▶ What you should do: Copy out the lines below that hold the word "expected".

▶ Records for this task:
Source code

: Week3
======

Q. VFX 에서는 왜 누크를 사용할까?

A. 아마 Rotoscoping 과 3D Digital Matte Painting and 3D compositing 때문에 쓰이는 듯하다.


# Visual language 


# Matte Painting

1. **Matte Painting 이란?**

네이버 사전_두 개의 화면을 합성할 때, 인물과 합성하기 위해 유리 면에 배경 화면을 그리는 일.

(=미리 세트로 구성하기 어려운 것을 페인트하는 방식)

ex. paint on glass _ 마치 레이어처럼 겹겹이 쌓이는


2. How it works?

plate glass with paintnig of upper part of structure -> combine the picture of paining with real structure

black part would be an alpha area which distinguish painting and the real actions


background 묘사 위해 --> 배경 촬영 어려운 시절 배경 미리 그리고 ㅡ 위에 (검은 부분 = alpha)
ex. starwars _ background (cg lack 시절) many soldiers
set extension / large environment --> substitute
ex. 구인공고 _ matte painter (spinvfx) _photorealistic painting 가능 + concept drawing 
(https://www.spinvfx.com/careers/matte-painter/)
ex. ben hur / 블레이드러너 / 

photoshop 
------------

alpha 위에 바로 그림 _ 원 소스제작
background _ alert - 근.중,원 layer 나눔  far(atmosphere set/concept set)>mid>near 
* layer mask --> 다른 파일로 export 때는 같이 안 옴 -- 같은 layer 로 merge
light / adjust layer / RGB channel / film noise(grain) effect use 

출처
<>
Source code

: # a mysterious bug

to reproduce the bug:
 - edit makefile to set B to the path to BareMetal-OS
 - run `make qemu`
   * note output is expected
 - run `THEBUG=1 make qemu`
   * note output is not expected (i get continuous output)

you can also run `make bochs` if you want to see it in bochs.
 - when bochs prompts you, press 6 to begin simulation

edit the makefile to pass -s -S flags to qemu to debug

▶ Response for this exercise:
   * note output is expected
   * note output is not expected (i get continuous output)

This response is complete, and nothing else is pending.